Exercise description –
Each line of the data below that carries the word "with" needs to be copied.

(Records contained in a dataset)
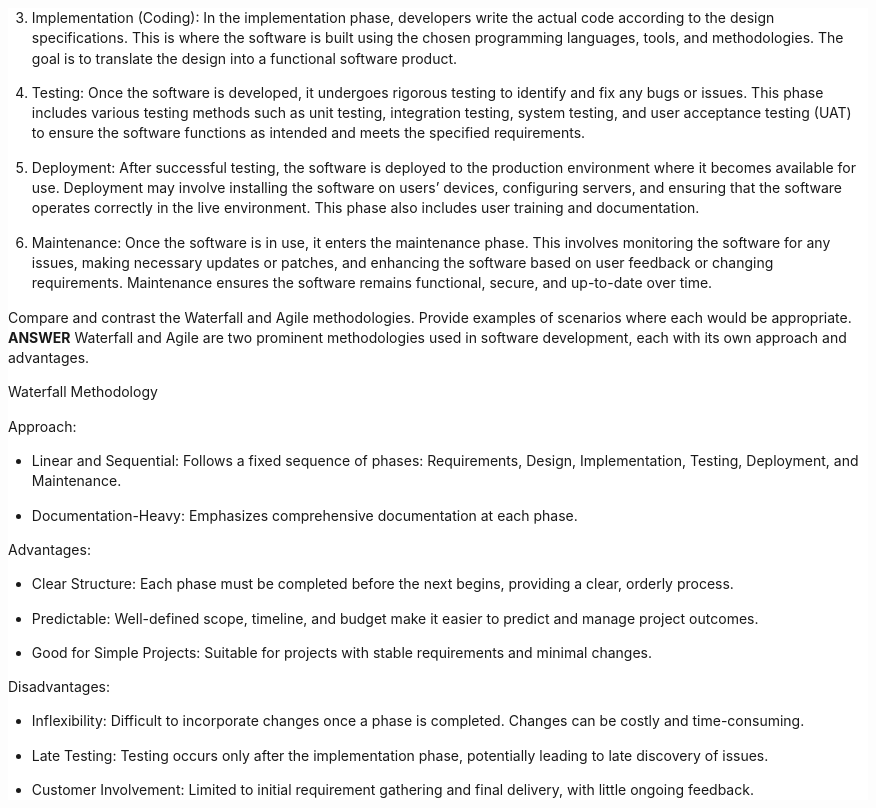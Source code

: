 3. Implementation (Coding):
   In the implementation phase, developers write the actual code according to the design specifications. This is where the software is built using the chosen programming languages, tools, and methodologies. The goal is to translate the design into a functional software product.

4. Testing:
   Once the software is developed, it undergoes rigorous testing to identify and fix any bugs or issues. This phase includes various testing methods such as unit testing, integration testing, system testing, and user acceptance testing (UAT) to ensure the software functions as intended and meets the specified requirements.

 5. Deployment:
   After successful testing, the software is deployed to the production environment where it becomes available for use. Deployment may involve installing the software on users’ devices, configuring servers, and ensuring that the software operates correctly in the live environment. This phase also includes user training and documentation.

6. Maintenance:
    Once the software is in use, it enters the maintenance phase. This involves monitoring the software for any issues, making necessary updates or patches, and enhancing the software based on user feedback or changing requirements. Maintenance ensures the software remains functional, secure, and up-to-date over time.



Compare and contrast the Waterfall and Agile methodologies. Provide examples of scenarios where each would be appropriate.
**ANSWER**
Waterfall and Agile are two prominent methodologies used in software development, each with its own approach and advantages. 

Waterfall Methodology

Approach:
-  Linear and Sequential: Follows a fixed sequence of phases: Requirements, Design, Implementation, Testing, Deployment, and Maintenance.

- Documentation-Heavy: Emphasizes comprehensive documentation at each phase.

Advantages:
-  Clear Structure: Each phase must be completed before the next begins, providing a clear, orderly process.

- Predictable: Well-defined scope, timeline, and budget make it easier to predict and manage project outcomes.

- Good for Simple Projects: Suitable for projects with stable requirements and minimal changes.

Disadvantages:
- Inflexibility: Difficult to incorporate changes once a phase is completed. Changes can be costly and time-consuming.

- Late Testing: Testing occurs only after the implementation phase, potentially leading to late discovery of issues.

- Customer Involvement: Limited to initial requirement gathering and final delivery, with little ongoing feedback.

* * *

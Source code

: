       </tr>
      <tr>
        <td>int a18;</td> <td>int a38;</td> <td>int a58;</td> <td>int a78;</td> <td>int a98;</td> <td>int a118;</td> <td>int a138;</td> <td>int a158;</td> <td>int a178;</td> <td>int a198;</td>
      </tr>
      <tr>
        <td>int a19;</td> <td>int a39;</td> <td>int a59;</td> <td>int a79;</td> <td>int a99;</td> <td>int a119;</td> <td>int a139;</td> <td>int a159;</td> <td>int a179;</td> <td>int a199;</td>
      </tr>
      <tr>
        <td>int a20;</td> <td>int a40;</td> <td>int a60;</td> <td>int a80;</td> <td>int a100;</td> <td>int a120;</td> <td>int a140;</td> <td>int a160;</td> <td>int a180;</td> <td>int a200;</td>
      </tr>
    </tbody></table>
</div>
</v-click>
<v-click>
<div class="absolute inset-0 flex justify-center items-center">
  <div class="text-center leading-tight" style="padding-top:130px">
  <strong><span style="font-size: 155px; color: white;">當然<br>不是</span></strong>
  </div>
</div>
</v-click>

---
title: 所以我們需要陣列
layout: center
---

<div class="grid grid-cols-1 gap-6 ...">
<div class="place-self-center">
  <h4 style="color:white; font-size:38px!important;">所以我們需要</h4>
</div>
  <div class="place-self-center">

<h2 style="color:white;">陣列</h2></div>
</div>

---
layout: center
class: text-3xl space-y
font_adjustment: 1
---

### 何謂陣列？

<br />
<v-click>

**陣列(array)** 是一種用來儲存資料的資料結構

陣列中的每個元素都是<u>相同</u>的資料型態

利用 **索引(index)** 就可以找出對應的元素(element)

Answer below –
Waterfall and Agile are two prominent methodologies used in software development, each with its own approach and advantages. 
- Good for Simple Projects: Suitable for projects with stable requirements and minimal changes.
- Customer Involvement: Limited to initial requirement gathering and final delivery, with little ongoing feedback.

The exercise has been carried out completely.